[Entries taken from a collection]
* * * * *
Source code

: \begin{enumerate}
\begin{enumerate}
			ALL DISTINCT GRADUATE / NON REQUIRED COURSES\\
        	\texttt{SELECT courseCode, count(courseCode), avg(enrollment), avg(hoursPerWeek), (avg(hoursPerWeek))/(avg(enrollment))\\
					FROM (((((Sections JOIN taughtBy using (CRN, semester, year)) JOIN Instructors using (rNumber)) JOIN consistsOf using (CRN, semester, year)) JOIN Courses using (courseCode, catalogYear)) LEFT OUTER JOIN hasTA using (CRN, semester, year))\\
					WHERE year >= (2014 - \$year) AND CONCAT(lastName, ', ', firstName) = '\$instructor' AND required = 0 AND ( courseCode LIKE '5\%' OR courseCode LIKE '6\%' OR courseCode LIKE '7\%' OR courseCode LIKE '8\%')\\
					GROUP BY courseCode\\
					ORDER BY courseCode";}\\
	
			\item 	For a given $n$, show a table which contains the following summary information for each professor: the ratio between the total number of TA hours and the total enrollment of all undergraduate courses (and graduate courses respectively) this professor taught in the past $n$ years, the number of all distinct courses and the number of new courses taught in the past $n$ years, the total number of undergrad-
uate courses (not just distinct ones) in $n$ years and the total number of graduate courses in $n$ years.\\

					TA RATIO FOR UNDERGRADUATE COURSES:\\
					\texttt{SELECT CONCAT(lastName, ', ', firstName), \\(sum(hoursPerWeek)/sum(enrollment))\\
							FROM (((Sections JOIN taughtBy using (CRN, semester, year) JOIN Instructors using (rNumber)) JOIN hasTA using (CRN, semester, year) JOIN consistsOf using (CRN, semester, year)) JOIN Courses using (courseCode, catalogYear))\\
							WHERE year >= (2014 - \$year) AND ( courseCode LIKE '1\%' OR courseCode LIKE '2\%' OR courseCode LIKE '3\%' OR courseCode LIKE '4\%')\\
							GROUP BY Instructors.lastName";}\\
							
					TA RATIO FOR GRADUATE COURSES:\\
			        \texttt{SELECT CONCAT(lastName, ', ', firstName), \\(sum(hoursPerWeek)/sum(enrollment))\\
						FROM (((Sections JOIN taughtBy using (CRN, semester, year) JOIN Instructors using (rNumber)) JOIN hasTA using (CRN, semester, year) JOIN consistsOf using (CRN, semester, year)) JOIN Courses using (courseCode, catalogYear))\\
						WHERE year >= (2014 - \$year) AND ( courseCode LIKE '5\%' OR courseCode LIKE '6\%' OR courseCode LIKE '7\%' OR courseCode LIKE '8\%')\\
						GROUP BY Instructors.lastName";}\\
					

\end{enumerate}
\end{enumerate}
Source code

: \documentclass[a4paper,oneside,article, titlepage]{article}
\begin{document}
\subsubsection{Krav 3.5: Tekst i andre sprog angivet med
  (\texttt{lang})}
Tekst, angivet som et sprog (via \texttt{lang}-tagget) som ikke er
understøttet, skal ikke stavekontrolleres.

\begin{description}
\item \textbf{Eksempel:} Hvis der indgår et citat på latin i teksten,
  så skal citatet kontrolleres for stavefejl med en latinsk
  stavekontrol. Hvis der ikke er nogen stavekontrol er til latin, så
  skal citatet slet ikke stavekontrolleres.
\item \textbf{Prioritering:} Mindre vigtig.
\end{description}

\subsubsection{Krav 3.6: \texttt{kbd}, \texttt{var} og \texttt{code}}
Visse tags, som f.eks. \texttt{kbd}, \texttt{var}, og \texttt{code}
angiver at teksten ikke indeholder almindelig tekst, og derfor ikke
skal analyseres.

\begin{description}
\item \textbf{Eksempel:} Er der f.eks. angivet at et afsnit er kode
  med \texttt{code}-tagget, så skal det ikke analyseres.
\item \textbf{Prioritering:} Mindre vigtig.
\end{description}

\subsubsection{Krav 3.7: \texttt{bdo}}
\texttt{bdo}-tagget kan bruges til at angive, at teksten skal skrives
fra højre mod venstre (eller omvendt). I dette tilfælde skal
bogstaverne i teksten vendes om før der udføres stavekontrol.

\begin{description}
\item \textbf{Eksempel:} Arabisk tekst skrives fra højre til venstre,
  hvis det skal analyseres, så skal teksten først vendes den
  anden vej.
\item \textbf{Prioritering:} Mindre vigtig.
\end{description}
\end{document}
* * * * *
### Directions for this task
Reproduce the data verbatim, line for line.

### Response to the exercise
Source code

: \begin{enumerate}
\begin{enumerate}
			ALL DISTINCT GRADUATE / NON REQUIRED COURSES\\
        	\texttt{SELECT courseCode, count(courseCode), avg(enrollment), avg(hoursPerWeek), (avg(hoursPerWeek))/(avg(enrollment))\\
					FROM (((((Sections JOIN taughtBy using (CRN, semester, year)) JOIN Instructors using (rNumber)) JOIN consistsOf using (CRN, semester, year)) JOIN Courses using (courseCode, catalogYear)) LEFT OUTER JOIN hasTA using (CRN, semester, year))\\
					WHERE year >= (2014 - \$year) AND CONCAT(lastName, ', ', firstName) = '\$instructor' AND required = 0 AND ( courseCode LIKE '5\%' OR courseCode LIKE '6\%' OR courseCode LIKE '7\%' OR courseCode LIKE '8\%')\\
					GROUP BY courseCode\\
					ORDER BY courseCode";}\\
	
			\item 	For a given $n$, show a table which contains the following summary information for each professor: the ratio between the total number of TA hours and the total enrollment of all undergraduate courses (and graduate courses respectively) this professor taught in the past $n$ years, the number of all distinct courses and the number of new courses taught in the past $n$ years, the total number of undergrad-
uate courses (not just distinct ones) in $n$ years and the total number of graduate courses in $n$ years.\\

					TA RATIO FOR UNDERGRADUATE COURSES:\\
					\texttt{SELECT CONCAT(lastName, ', ', firstName), \\(sum(hoursPerWeek)/sum(enrollment))\\
							FROM (((Sections JOIN taughtBy using (CRN, semester, year) JOIN Instructors using (rNumber)) JOIN hasTA using (CRN, semester, year) JOIN consistsOf using (CRN, semester, year)) JOIN Courses using (courseCode, catalogYear))\\
							WHERE year >= (2014 - \$year) AND ( courseCode LIKE '1\%' OR courseCode LIKE '2\%' OR courseCode LIKE '3\%' OR courseCode LIKE '4\%')\\
							GROUP BY Instructors.lastName";}\\
							
					TA RATIO FOR GRADUATE COURSES:\\
			        \texttt{SELECT CONCAT(lastName, ', ', firstName), \\(sum(hoursPerWeek)/sum(enrollment))\\
						FROM (((Sections JOIN taughtBy using (CRN, semester, year) JOIN Instructors using (rNumber)) JOIN hasTA using (CRN, semester, year) JOIN consistsOf using (CRN, semester, year)) JOIN Courses using (courseCode, catalogYear))\\
						WHERE year >= (2014 - \$year) AND ( courseCode LIKE '5\%' OR courseCode LIKE '6\%' OR courseCode LIKE '7\%' OR courseCode LIKE '8\%')\\
						GROUP BY Instructors.lastName";}\\
					

\end{enumerate}
\end{enumerate}
Source code

: \documentclass[a4paper,oneside,article, titlepage]{article}
\begin{document}
\subsubsection{Krav 3.5: Tekst i andre sprog angivet med
  (\texttt{lang})}
Tekst, angivet som et sprog (via \texttt{lang}-tagget) som ikke er
understøttet, skal ikke stavekontrolleres.

\begin{description}
\item \textbf{Eksempel:} Hvis der indgår et citat på latin i teksten,
  så skal citatet kontrolleres for stavefejl med en latinsk
  stavekontrol. Hvis der ikke er nogen stavekontrol er til latin, så
  skal citatet slet ikke stavekontrolleres.
\item \textbf{Prioritering:} Mindre vigtig.
\end{description}

\subsubsection{Krav 3.6: \texttt{kbd}, \texttt{var} og \texttt{code}}
Visse tags, som f.eks. \texttt{kbd}, \texttt{var}, og \texttt{code}
angiver at teksten ikke indeholder almindelig tekst, og derfor ikke
skal analyseres.

\begin{description}
\item \textbf{Eksempel:} Er der f.eks. angivet at et afsnit er kode
  med \texttt{code}-tagget, så skal det ikke analyseres.
\item \textbf{Prioritering:} Mindre vigtig.
\end{description}

\subsubsection{Krav 3.7: \texttt{bdo}}
\texttt{bdo}-tagget kan bruges til at angive, at teksten skal skrives
fra højre mod venstre (eller omvendt). I dette tilfælde skal
bogstaverne i teksten vendes om før der udføres stavekontrol.

\begin{description}
\item \textbf{Eksempel:} Arabisk tekst skrives fra højre til venstre,
  hvis det skal analyseres, så skal teksten først vendes den
  anden vej.
\item \textbf{Prioritering:} Mindre vigtig.
\end{description}
\end{document}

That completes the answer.